Items listed in a dataset>
>>>
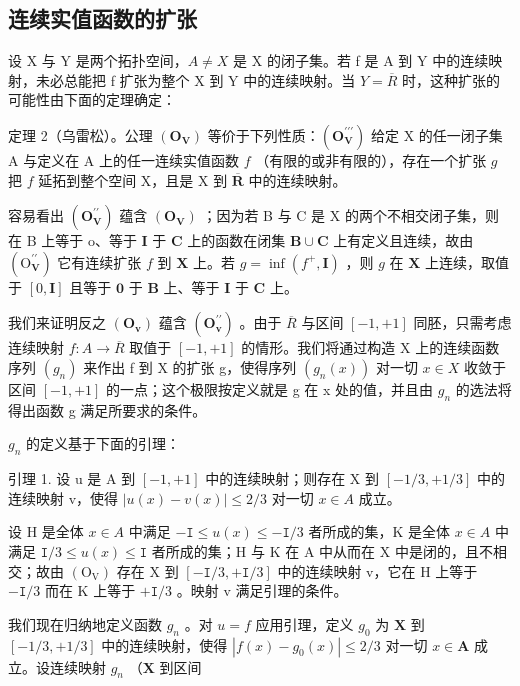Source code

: \subsection{连续实值函数的扩张}

设 X 与 Y 是两个拓扑空间，\(A \neq X\) 是 X 的闭子集。若 f 是 A 到 Y 中的连续映射，未必总能把 f 扩张为整个 X 到 Y 中的连续映射。当 \(Y = \overline{R}\) 时，这种扩张的可能性由下面的定理确定：

定理 2（乌雷松）。公理 \((\mathbf{O}_{\mathbf{V}})\) 等价于下列性质：\((\mathbf{O}_{\mathbf{V}}^{\prime \prime \prime})\) 给定 X 的任一闭子集 A 与定义在 A 上的任一连续实值函数 \(f\) （有限的或非有限的），存在一个扩张 \(g\) 把 \(f\) 延拓到整个空间 X，且是 X 到 \(\overline{\mathbf{R}}\) 中的连续映射。

容易看出 \((\mathbf{O}_{\mathbf{V}}^{\prime\prime})\) 蕴含 \((\mathbf{O}_{\mathbf{V}})\) ；因为若 B 与 C 是 X 的两个不相交闭子集，则在 B 上等于 o、等于 \(\mathbf{I}\) 于 \(\mathbf{C}\) 上的函数在闭集 \(\mathbf{B} \cup \mathbf{C}\) 上有定义且连续，故由 \((\mathrm{O}_{\mathbf{V}}^{\prime \prime})\) 它有连续扩张 \(f\) 到 \(\mathbf{X}\) 上。若 \(g = \inf (f^{+}, \mathbf{I})\) ，则 \(g\) 在 \(\mathbf{X}\) 上连续，取值于 \([0, \mathbf{I}]\) 且等于 \(\mathbf{0}\) 于 \(\mathbf{B}\) 上、等于 \(\mathbf{I}\) 于 \(\mathbf{C}\) 上。

我们来证明反之 \((\mathbf{O}_{\mathbf{v}})\) 蕴含 \((\mathbf{O}_{\mathbf{v}}^{\prime\prime})\) 。由于 \(\overline{R}\) 与区间 \([-1, +1]\) 同胚，只需考虑连续映射 \(f: A \to \overline{R}\) 取值于 \([-1, +1]\) 的情形。我们将通过构造 X 上的连续函数序列 \((g_{n})\) 来作出 f 到 X 的扩张 g，使得序列 \((g_{n}(x))\) 对一切 \(x \in X\) 收敛于区间 \([-1, +1]\) 的一点；这个极限按定义就是 g 在 x 处的值，并且由 \(g_{n}\) 的选法将得出函数 g 满足所要求的条件。

\(g_{n}\) 的定义基于下面的引理：

引理 1. 设 u 是 A 到 \([-1, +1]\) 中的连续映射；则存在 X 到 \([-1/3, +1/3]\) 中的连续映射 v，使得 \(|u(x) - v(x)| \leqslant 2/3\) 对一切 \(x \in A\) 成立。

设 H 是全体 \(x \in A\) 中满足 \(-\mathtt{I} \leqslant u(x) \leqslant -\mathtt{I}/3\) 者所成的集，K 是全体 \(x \in A\) 中满足 \(\mathtt{I}/3 \leqslant u(x) \leqslant \mathtt{I}\) 者所成的集；H 与 K 在 A 中从而在 X 中是闭的，且不相交；故由 \((\mathrm{O}_{\mathrm{V}})\) 存在 X 到 \([-\mathtt{I}/3, +\mathtt{I}/3]\) 中的连续映射 v，它在 H 上等于 \(-\mathtt{I}/3\) 而在 K 上等于 \(+\mathtt{I}/3\) 。映射 v 满足引理的条件。

我们现在归纳地定义函数 \(g_n\) 。对 \(u = f\) 应用引理，定义 \(g_0\) 为 \(\mathbf{X}\) 到 \([-1/3, +1/3]\) 中的连续映射，使得 \(|f(x) - g_0(x)| \leqslant 2/3\) 对一切 \(x \in \mathbf{A}\) 成立。设连续映射 \(g_n\) （\(\mathbf{X}\) 到区间

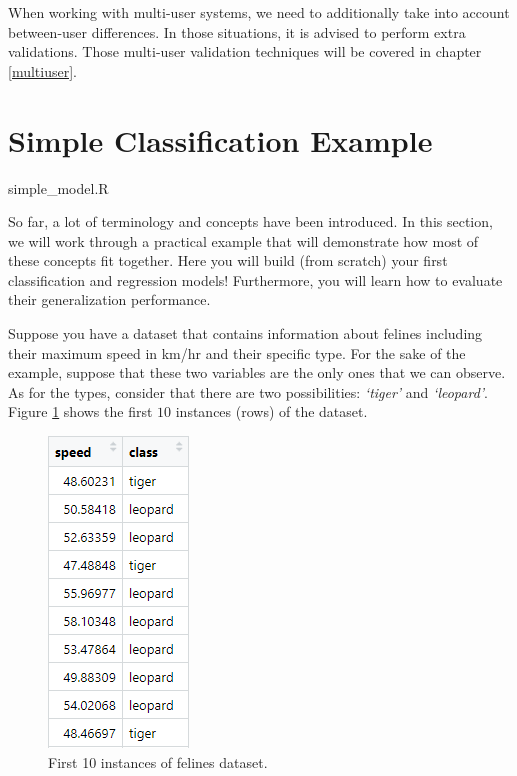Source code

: \documentclass[
  11pt,
]{krantz}
\makeatletter
\newenvironment{kframe}{%
\medskip{}
\setlength{\fboxsep}{.8em}
 \def\at@end@of@kframe{}%
 \ifinner\ifhmode%
  \def\at@end@of@kframe{\end{minipage}}%
  \begin{minipage}{\columnwidth}%
 \fi\fi%
 \def\FrameCommand##1{\hskip\@totalleftmargin \hskip-\fboxsep
 \colorbox{shadecolor}{##1}\hskip-\fboxsep
     \hskip-\linewidth \hskip-\@totalleftmargin \hskip\columnwidth}%
 \MakeFramed {\advance\hsize-\width
   \@totalleftmargin\z@ \linewidth\hsize
   \@setminipage}}%
 {\par\unskip\endMakeFramed%
 \at@end@of@kframe}
\newenvironment{rmdblock}[1]
  {
  \begin{itemize}
  \renewcommand{\labelitemi}{
    \raisebox{-.7\height}[0pt][0pt]{
      {\setkeys{Gin}{width=3em,keepaspectratio}\texttt{[image: images/icons/\#1]}}
    }
  }
  \setlength{\fboxsep}{1em}
  \begin{kframe}
  \item
  }
  {
  \end{kframe}
  \end{itemize}
  }
\newenvironment{rmdinfo}
  {\begin{rmdblock}{info}}
  {\end{rmdblock}}
\newenvironment{rmdfolder}
  {\begin{rmdblock}{folder}}
  {\end{rmdblock}}
\makeatother
\begin{document}
\begin{rmdinfo}
When working with multi-user systems, we need to additionally take into account between-user differences. In those situations, it is advised to perform extra validations. Those multi-user validation techniques will be covered in chapter \ref{multiuser}.
\end{rmdinfo}

\hypertarget{simple-classification-example}{%
\section{Simple Classification Example}\label{simple-classification-example}}

\begin{rmdfolder}
simple\_model.R
\end{rmdfolder}

So far, a lot of terminology and concepts have been introduced. In this section, we will work through a practical example that will demonstrate how most of these concepts fit together. Here you will build (from scratch) your first classification and regression models! Furthermore, you will learn how to evaluate their generalization performance.

Suppose you have a dataset that contains information about felines including their maximum speed in km/hr and their specific type. For the sake of the example, suppose that these two variables are the only ones that we can observe. As for the types, consider that there are two possibilities: \emph{`tiger'} and \emph{`leopard'}. Figure \ref{fig:felinesTable} shows the first \(10\) instances (rows) of the dataset.

\begin{figure}

{\centering \includegraphics[width=0.25\linewidth]{images/felines_table} 

}

\caption{First 10 instances of felines dataset.}\label{fig:felinesTable}
\end{figure}
\end{document}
<<<
What you will do> If the word "hsize" is on a line above, return that line.

Exercise response>
 \MakeFramed {\advance\hsize-\width
   \@totalleftmargin\z@ \linewidth\hsize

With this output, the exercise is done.